◆ **Activity**:
All lines from the one containing "TYPE :God Mode" down to the one containing "Tiny Titan Studios", both ends included, are to be given again exactly; omit the rest of the listing below.

◆ **Extracted material**:

[Start of Attachment]

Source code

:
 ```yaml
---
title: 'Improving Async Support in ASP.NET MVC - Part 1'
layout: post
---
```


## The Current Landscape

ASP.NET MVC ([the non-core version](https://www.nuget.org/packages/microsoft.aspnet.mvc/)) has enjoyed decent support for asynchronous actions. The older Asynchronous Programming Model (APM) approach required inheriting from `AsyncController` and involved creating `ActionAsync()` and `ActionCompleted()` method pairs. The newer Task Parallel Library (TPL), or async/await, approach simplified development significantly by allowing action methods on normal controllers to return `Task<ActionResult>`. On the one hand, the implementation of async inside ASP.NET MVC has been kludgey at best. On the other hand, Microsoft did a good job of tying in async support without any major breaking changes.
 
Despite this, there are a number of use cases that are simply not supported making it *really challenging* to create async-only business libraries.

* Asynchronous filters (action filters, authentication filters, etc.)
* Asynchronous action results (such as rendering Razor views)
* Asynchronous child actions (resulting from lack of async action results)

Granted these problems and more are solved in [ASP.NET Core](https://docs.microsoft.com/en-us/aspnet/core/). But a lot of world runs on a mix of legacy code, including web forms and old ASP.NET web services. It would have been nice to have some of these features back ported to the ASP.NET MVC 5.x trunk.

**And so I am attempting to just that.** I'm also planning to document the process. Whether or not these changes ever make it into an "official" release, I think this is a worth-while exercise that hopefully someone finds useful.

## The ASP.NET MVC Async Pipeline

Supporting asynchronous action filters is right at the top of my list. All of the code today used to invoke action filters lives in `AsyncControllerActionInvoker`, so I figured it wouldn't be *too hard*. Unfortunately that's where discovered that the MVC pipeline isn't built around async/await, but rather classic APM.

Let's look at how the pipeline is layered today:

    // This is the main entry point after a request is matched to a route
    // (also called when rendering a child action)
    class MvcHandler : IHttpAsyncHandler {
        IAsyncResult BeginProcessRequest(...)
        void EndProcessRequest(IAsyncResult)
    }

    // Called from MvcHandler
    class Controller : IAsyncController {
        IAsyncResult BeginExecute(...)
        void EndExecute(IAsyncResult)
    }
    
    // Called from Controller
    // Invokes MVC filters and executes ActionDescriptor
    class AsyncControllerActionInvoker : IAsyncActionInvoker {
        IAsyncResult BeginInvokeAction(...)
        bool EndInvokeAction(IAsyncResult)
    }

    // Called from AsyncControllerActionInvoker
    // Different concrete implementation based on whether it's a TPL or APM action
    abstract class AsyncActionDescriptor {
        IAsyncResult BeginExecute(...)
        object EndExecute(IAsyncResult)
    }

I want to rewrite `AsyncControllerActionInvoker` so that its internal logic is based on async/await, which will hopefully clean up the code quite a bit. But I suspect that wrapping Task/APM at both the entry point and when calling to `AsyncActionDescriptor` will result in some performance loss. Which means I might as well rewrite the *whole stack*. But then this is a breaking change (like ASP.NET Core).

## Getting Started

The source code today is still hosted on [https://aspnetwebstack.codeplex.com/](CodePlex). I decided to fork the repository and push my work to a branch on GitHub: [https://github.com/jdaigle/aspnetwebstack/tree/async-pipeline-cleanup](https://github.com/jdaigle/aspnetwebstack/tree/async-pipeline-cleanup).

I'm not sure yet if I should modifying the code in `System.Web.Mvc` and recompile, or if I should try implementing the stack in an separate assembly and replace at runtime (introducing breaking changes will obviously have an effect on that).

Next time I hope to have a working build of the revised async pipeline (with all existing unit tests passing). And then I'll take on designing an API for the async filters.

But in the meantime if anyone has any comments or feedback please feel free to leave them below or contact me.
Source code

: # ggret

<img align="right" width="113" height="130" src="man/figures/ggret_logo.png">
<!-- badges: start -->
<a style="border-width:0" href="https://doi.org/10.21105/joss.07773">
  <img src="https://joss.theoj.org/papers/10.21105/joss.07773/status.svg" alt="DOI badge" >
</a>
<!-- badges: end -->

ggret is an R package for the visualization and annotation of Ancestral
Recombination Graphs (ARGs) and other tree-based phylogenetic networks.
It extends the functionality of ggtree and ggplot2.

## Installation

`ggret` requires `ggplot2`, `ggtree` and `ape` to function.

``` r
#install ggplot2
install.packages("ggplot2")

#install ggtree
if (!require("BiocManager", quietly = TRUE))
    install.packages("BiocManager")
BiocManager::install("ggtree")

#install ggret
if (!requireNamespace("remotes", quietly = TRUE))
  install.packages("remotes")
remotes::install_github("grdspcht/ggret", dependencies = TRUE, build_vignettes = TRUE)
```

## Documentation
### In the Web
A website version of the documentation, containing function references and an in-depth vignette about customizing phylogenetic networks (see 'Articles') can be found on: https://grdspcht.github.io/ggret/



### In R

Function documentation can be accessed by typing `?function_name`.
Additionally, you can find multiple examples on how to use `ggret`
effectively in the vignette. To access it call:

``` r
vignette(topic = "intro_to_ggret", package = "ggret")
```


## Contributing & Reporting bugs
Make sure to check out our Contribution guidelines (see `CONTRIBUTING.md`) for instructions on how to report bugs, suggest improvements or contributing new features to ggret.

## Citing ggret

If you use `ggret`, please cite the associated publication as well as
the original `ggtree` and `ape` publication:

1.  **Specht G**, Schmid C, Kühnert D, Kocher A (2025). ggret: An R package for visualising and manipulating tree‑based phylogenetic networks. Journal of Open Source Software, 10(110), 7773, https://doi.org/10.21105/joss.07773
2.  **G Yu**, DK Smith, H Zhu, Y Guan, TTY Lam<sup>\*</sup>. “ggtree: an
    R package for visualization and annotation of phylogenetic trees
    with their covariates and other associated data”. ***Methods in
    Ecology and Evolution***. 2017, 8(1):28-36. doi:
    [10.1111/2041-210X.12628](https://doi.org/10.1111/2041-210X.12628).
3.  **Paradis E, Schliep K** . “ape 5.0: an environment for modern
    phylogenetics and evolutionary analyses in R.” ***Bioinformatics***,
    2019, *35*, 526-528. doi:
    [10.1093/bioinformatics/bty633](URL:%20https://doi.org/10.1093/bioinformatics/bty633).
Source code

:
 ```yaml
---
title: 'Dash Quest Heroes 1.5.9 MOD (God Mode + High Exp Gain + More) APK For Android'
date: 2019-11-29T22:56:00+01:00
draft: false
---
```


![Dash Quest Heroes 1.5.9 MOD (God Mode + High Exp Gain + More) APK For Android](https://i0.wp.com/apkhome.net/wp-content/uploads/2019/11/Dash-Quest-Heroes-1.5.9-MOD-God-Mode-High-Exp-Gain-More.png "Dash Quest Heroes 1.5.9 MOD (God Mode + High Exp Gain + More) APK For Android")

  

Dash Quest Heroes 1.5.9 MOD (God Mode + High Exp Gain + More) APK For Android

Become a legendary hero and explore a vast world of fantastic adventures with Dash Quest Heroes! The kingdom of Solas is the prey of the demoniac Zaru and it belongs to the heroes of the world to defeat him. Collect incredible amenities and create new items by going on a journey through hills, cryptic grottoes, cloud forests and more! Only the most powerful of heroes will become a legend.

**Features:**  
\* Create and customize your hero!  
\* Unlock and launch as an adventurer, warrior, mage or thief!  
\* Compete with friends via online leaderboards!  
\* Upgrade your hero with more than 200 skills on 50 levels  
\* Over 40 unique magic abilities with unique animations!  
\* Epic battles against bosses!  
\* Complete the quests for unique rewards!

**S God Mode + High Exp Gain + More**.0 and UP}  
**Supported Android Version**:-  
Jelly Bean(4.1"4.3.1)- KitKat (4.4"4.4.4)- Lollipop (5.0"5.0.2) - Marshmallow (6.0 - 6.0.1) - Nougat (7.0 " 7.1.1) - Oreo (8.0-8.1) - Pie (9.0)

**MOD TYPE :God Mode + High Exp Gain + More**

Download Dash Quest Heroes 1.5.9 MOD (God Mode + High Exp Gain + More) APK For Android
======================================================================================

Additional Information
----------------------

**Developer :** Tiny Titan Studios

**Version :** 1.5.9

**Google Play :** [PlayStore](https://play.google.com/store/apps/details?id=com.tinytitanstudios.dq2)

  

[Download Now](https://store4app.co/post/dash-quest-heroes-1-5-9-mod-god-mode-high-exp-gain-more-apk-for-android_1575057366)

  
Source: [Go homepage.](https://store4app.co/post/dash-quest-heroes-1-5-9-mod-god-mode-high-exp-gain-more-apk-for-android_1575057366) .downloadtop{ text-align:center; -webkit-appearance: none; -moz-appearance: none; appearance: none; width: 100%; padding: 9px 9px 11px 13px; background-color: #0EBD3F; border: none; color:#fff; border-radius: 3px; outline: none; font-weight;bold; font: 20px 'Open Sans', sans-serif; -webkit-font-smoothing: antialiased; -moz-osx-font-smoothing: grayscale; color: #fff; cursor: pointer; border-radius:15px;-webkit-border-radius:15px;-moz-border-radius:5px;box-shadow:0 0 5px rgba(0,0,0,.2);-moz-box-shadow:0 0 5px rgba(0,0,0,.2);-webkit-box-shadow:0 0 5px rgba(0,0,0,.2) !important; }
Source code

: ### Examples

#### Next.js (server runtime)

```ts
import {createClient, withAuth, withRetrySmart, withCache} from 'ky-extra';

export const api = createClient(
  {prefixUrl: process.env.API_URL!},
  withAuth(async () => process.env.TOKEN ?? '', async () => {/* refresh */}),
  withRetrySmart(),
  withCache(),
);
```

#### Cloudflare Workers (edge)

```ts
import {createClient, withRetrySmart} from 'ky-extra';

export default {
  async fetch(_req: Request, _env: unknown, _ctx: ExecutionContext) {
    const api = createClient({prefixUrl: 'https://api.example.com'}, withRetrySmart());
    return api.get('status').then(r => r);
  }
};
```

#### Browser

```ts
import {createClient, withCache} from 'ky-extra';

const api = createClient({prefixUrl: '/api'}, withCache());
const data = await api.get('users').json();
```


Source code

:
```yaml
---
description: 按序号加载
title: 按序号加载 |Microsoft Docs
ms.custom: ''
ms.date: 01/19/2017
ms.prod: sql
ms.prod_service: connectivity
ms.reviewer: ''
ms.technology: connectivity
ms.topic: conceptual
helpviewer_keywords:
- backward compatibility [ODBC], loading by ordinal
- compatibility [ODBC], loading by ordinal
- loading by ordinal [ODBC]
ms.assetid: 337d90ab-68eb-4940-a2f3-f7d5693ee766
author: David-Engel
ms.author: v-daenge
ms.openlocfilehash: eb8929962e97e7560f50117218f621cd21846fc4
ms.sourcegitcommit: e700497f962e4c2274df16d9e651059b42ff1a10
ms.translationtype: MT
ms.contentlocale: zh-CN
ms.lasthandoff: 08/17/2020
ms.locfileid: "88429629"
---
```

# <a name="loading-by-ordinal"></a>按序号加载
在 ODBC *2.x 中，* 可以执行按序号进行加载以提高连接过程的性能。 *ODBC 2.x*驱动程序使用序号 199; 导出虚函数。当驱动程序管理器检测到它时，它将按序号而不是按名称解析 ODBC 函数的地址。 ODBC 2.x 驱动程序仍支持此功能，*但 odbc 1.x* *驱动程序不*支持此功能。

[End of Attachment]

◆ **Result below**:
**MOD TYPE :God Mode + High Exp Gain + More**

Download Dash Quest Heroes 1.5.9 MOD (God Mode + High Exp Gain + More) APK For Android
======================================================================================

Additional Information
----------------------

**Developer :** Tiny Titan Studios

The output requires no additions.